Languages are very easy to add, so file an issue or a PR if you want a new one!

Mogglo is not as polished as any of the tools mentioned in this section.

Mogglo is most similar to other multi-language code search and codemod tools.

  • Mogglo is similar to ast-grep, but supports more languages and allows embedding Lua in patterns.
  • Mogglo is similar to Comby. Comby uses lower-fidelity parsers, but is much more battle-tested and better documented. Mogglo also embeds Lua in patterns.
  • Mogglo has less semantic understanding of code (e.g., name resolution) than Semgrep or CodeQL, but is much easier to set up.

There are many excellent language-specific code search and codemod tools; these tend to be more polished but less general than Mogglo.

Installation

Pre-compiled binaries

Pre-compiled binaries are available on the releases page.

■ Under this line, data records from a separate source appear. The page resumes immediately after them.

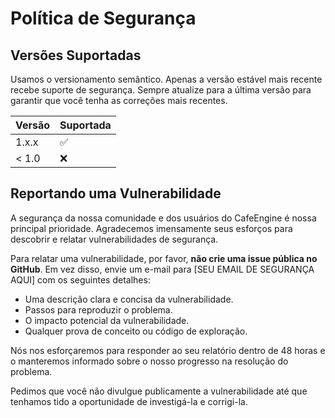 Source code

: # Política de Segurança

## Versões Suportadas

Usamos o versionamento semântico. Apenas a versão estável mais recente recebe suporte de segurança. Sempre atualize para a última versão para garantir que você tenha as correções mais recentes.

| Versão | Suportada          |
| ------- | ------------------ |
| 1.x.x   | :white_check_mark: |
| < 1.0   | :x:                |

## Reportando uma Vulnerabilidade

A segurança da nossa comunidade e dos usuários do CafeEngine é nossa principal prioridade. Agradecemos imensamente seus esforços para descobrir e relatar vulnerabilidades de segurança.

Para relatar uma vulnerabilidade, por favor, **não crie uma issue pública no GitHub**. Em vez disso, envie um e-mail para [SEU EMAIL DE SEGURANÇA AQUI] com os seguintes detalhes:

-   Uma descrição clara e concisa da vulnerabilidade.
-   Passos para reproduzir o problema.
-   O impacto potencial da vulnerabilidade.
-   Qualquer prova de conceito ou código de exploração.

Nós nos esforçaremos para responder ao seu relatório dentro de 48 horas e o manteremos informado sobre o nosso progresso na resolução do problema.

Pedimos que você não divulgue publicamente a vulnerabilidade até que tenhamos tido a oportunidade de investigá-la e corrigi-la.
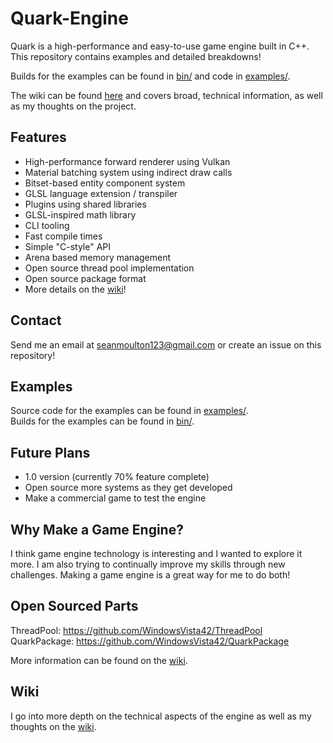 # Quark-Engine
Quark is a high-performance and easy-to-use game engine built in C++. This repository contains examples and detailed breakdowns!

Builds for the examples can be found in [bin/](bin/) and code in [examples/](examples/).  

The wiki can be found [here](https://github.com/WindowsVista42/Quark-Engine/wiki) and covers broad, technical information, as well as my thoughts on the project.

## Features
- High-performance forward renderer using Vulkan
- Material batching system using indirect draw calls
- Bitset-based entity component system
- GLSL language extension / transpiler
- Plugins using shared libraries
- GLSL-inspired math library
- CLI tooling
- Fast compile times
- Simple "C-style" API
- Arena based memory management
- Open source thread pool implementation
- Open source package format
- More details on the [wiki](https://github.com/WindowsVista42/Quark-Engine/wiki)!

## Contact
Send me an email at seanmoulton123@gmail.com or create an issue on this repository!

## Examples

Source code for the examples can be found in [examples/](examples/).  
Builds for the examples can be found in [bin/](bin/).  

## Future Plans
- 1.0 version (currently 70% feature complete)
- Open source more systems as they get developed
- Make a commercial game to test the engine

##  Why Make a Game Engine?
I think game engine technology is interesting and I wanted to explore it more. I am also trying to continually improve my skills through new challenges. Making a game engine is a great way for me to do both!

## Open Sourced Parts
ThreadPool: https://github.com/WindowsVista42/ThreadPool  
QuarkPackage: https://github.com/WindowsVista42/QuarkPackage

More information can be found on the [wiki](https://github.com/WindowsVista42/Quark-Engine/wiki/Resources).

## Wiki
I go into more depth on the technical aspects of the engine as well as my thoughts on the [wiki](https://github.com/WindowsVista42/Quark-Engine/wiki).
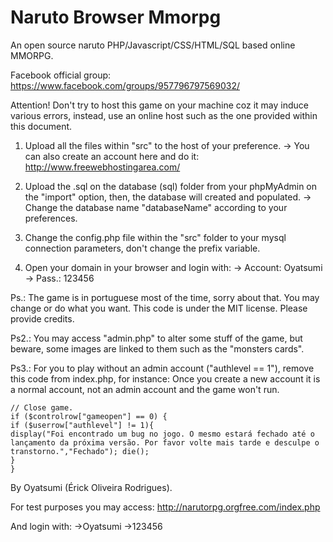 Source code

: Naruto Browser Mmorpg
===================

An open source naruto PHP/Javascript/CSS/HTML/SQL based online MMORPG.


Facebook official group:
https://www.facebook.com/groups/957796797569032/



Attention! Don't try to host this game on your machine coz it may induce various errors, instead, use an online host such
as the one provided within this document.

1) Upload all the files within "src" to the host of your preference.
	-> You can also create an account here and do it: http://www.freewebhostingarea.com/
	
2) Upload the .sql on the database (sql) folder from your phpMyAdmin on the "import" option, then, the database will
created and populated.
	-> Change the database name "databaseName" according to your preferences.
	
3) Change the config.php file within the "src" folder to your mysql connection parameters, don't change the prefix variable.

4) Open your domain in your browser and login with:
	-> Account: Oyatsumi
	-> Pass.: 123456 


Ps.: The game is in portuguese most of the time, sorry about that. You may change or do what you want.
This code is under the MIT license.
Please provide credits.

Ps2.: You may access "admin.php" to alter some stuff of the game, but beware, some images are linked to them such as the
"monsters cards".

Ps3.: For you to play without an admin account ("authlevel == 1"), remove this code from index.php, for instance:
Once you create a new account it is a normal account, not an admin account and the game won't run.

	// Close game.
	if ($controlrow["gameopen"] == 0) { 
	if ($userrow["authlevel"] != 1){
	display("Foi encontrado um bug no jogo. O mesmo estará fechado até o lançamento da próxima versão. Por favor volte mais tarde e desculpe o transtorno.","Fechado"); die();
	}
	}


By Oyatsumi (Érick Oliveira Rodrigues).


For test purposes you may access:
http://narutorpg.orgfree.com/index.php

And login with:
->Oyatsumi
->123456
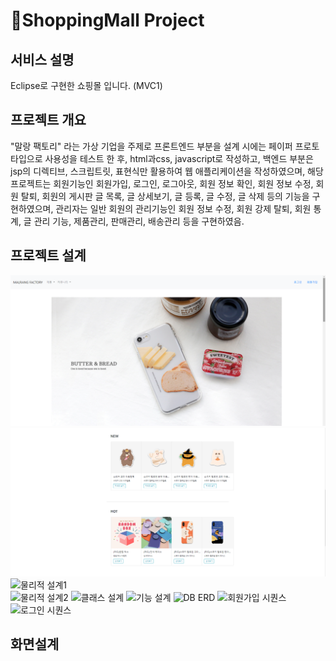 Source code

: # 🛒ShoppingMall Project

## 서비스 설명
Eclipse로 구현한 쇼핑몰 입니다. (MVC1)

## 프로젝트 개요
"말랑 팩토리" 라는 가상 기업을 주제로 프론트엔드 부분을 설계 시에는 페이퍼 프로토타입으로 사용성을 테스트 한 후, html과css, javascript로 작성하고, 백엔드 부분은 jsp의 디렉티브, 스크립트릿, 표현식만 활용하여 웹 애플리케이션을 작성하였으며, 해당 프로젝트는 회원기능인 회원가입, 로그인, 로그아웃, 회원 정보 확인, 회원 정보 수정, 회원 탈퇴, 회원의 게시판 글 목록, 글 상세보기, 글 등록, 글 수정, 글 삭제 등의 기능을 구현하였으며, 관리자는 일반 회원의 관리기능인 회원 정보 수정, 회원 강제 탈퇴, 회원 통계, 글 관리 기능, 제품관리, 판매관리, 배송관리  등을 구현하였음.

## 프로젝트 설계
![메인페이지](./WebContent/img/1.png "메인페이지")
![메인페이지](./WebContent/img/2.png "메인페이지")
![물리적 설계1](./img/data/pro01_03.png "물리적 설계1")  
![물리적 설계2](./img/data/pro01_04.png "물리적 설계2")
![클래스 설계](./img/data/pro01_05.png "클래스 설계")
![기능 설계](./img/data/pro01_06.png "기능 설계")
![DB ERD](./img/data/pro01_07.png "DB ERD")
![회원가입 시퀀스](./img/data/pro01_08.png "회원가입 시퀀스")
![로그인 시퀀스](./img/data/pro01_09.png "로그인 시퀀스")

## 화면설계  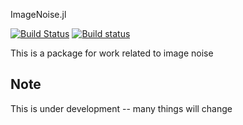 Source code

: ImageNoise.jl

[![Build Status](https://travis-ci.org/johnnychen94/ImageNoise.jl.svg?branch=master)](https://travis-ci.org/johnnychen94/ImageNoise.jl)
[![Build status](https://ci.appveyor.com/api/projects/status/x3ejgdbf82nkemwb/branch/master?svg=true)](https://ci.appveyor.com/project/johnnychen94/imagenoise-jl/branch/master)
 
This is a package for work related to image noise
## Note

This is under development -- many things will change
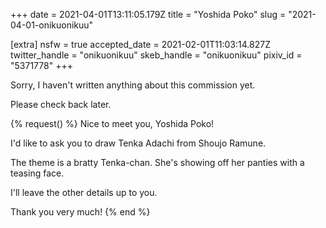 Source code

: +++
date = 2021-04-01T13:11:05.179Z
title = "Yoshida Poko"
slug = "2021-04-01-onikuonikuu"

[extra]
nsfw = true
accepted_date = 2021-02-01T11:03:14.827Z
twitter_handle = "onikuonikuu"
skeb_handle = "onikuonikuu"
pixiv_id = "5371778"
+++

Sorry, I haven't written anything about this commission yet.

Please check back later.

{% request() %}
Nice to meet you, Yoshida Poko!

I'd like to ask you to draw Tenka Adachi from Shoujo Ramune.

The theme is a bratty Tenka-chan. She's showing off her panties with a teasing face.

I'll leave the other details up to you.

Thank you very much!
{% end %}
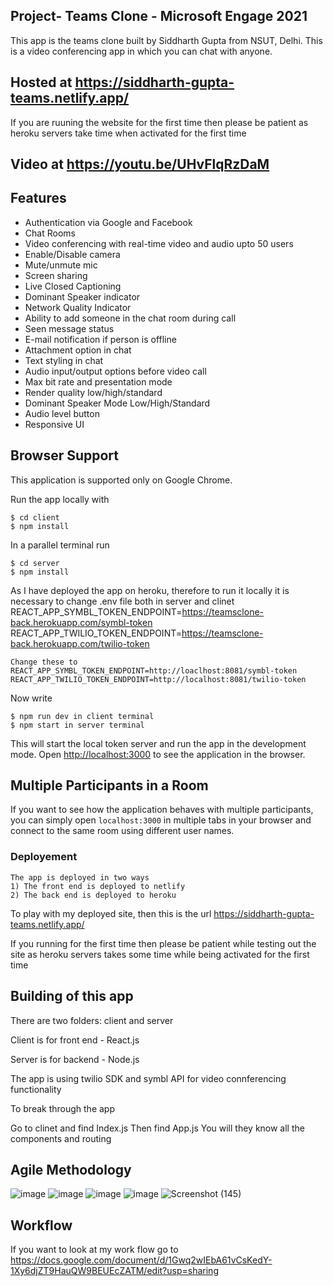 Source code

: ## Project- Teams Clone - Microsoft Engage 2021
This app is the teams clone built by Siddharth Gupta from NSUT, Delhi.
This is a video conferencing app in which you can chat with anyone.

## Hosted at https://siddharth-gupta-teams.netlify.app/
If you are ruuning the website for the first time then please be patient as heroku servers take time when activated for the first time
## Video at https://youtu.be/UHvFlqRzDaM

## Features
* Authentication via Google and Facebook
* Chat Rooms
* Video conferencing with real-time video and audio upto 50 users
* Enable/Disable camera
* Mute/unmute mic
* Screen sharing
* Live Closed Captioning
* Dominant Speaker indicator
* Network Quality Indicator
* Ability to add someone in the chat room during call
* Seen message status
* E-mail notification if person is offline
* Attachment option in chat
* Text styling in chat
* Audio input/output options before video call
* Max bit rate and presentation mode
* Render quality low/high/standard
* Dominant Speaker Mode Low/High/Standard
* Audio level button
* Responsive UI

## Browser Support
This application is supported only on Google Chrome.


Run the app locally with

    $ cd client
    $ npm install
    
In a parallel terminal run
    
    $ cd server
    $ npm install

As I have deployed the app on heroku, therefore to run it locally it is necessary to change .env file both in server and clinet
    REACT_APP_SYMBL_TOKEN_ENDPOINT=https://teamsclone-back.herokuapp.com/symbl-token
    REACT_APP_TWILIO_TOKEN_ENDPOINT=https://teamsclone-back.herokuapp.com/twilio-token
    
    Change these to
    REACT_APP_SYMBL_TOKEN_ENDPOINT=http://loaclhost:8081/symbl-token
    REACT_APP_TWILIO_TOKEN_ENDPOINT=http://localhost:8081/twilio-token
    
Now write

    $ npm run dev in client terminal
    $ npm start in server terminal
    
This will start the local token server and run the app in the development mode. Open [http://localhost:3000](http://localhost:3000) to see the application in the browser.

## Multiple Participants in a Room

If you want to see how the application behaves with multiple participants, you can simply open `localhost:3000` in multiple tabs in your browser and connect to the same room using different user names.

### Deployement

    The app is deployed in two ways
    1) The front end is deployed to netlify
    2) The back end is deployed to heroku
    
  To play with my deployed site, then this is the url
  https://siddharth-gupta-teams.netlify.app/
 
 If you running for the first time then please be patient while testing out the site as heroku servers takes some time while being activated for the first time
 
 ## Building of this app
 
 There are two folders: client and server
 
 Client is for front end - React.js
 
 Server is for backend - Node.js
 
 The app is using twilio SDK and symbl API for video connferencing functionality
 
 To break through the app
 
 Go to clinet and find Index.js
 Then find App.js
 You will they know all the components and routing
 
 ## Agile Methodology
![image](https://user-images.githubusercontent.com/72941353/125476376-ae33cbc2-2256-43a4-a446-ecffb7807327.png)
![image](https://user-images.githubusercontent.com/72941353/125473764-ae5bd4c5-fd70-40af-97b6-3c7f6b8a9dbf.png)
![image](https://user-images.githubusercontent.com/72941353/125473897-9d47ed45-2d59-4a40-8a52-2203fe443c58.png)
![image](https://user-images.githubusercontent.com/72941353/125473954-1c18419b-2c47-4848-a3a8-11c27cc13b9e.png)
![Screenshot (145)](https://user-images.githubusercontent.com/72941353/125477559-6ab65ec8-fa5f-46d7-beb9-39d1afc3a4f4.png)


## Workflow
If you want to look at my work flow
go to https://docs.google.com/document/d/1Gwq2wIEbA61vCsKedY-1Xy6djZT9HauQW9BEUEcZATM/edit?usp=sharing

Fetching binaries with cURL

You can download binaries with curl like so (replace X.Y.Z with a real version number, LANG with a supported language, and TARGET with your OS):

curl -sSL https://github.com/langston-barrett/mogglo/releases/download/vX.Y.Z/mogglo-LANG_TARGET -o mogglo-LANG

Build from source

To install from source, you'll need to install Rust and Cargo. Follow the instructions on the Rust installation page.

From a release on crates.io

You can build a released version from crates.io. To install the latest release of Mogglo for the language <LANG>, run:

cargo install mogglo-<LANG>

This will automatically download the source from crates.io, build it, and install it in Cargo's global binary directory (~/.cargo/bin/ by default).

From the latest unreleased version on Github

To build and install the very latest unreleased version, run:

cargo install --git https://github.com/langston-barrett/mogglo.git mogglo-LANG

From a local checkout

See the developer's guide.

Uninstalling

To uninstall, run cargo uninstall mogglo-<LANG>.

Guide

Mogglo searches for patterns in code. Mogglo patterns consist of code augmented with metavariables and embedded Lua code.

Metavariables

Metavariables match nodes in the syntax tree. For example, the pattern let $x = (); finds pointless assignments of the unit value (); the metavariable $x matches any expression.

Multiple uses of the same metavariable imply equality. For example the pattern let $x = $x; finds pointless assignments of an identifier to itself.

The special metavariable $_ matches any syntax node, and multiple uses don't imply equality. For example, $_ == $_ finds an equality comparison between any two expressions.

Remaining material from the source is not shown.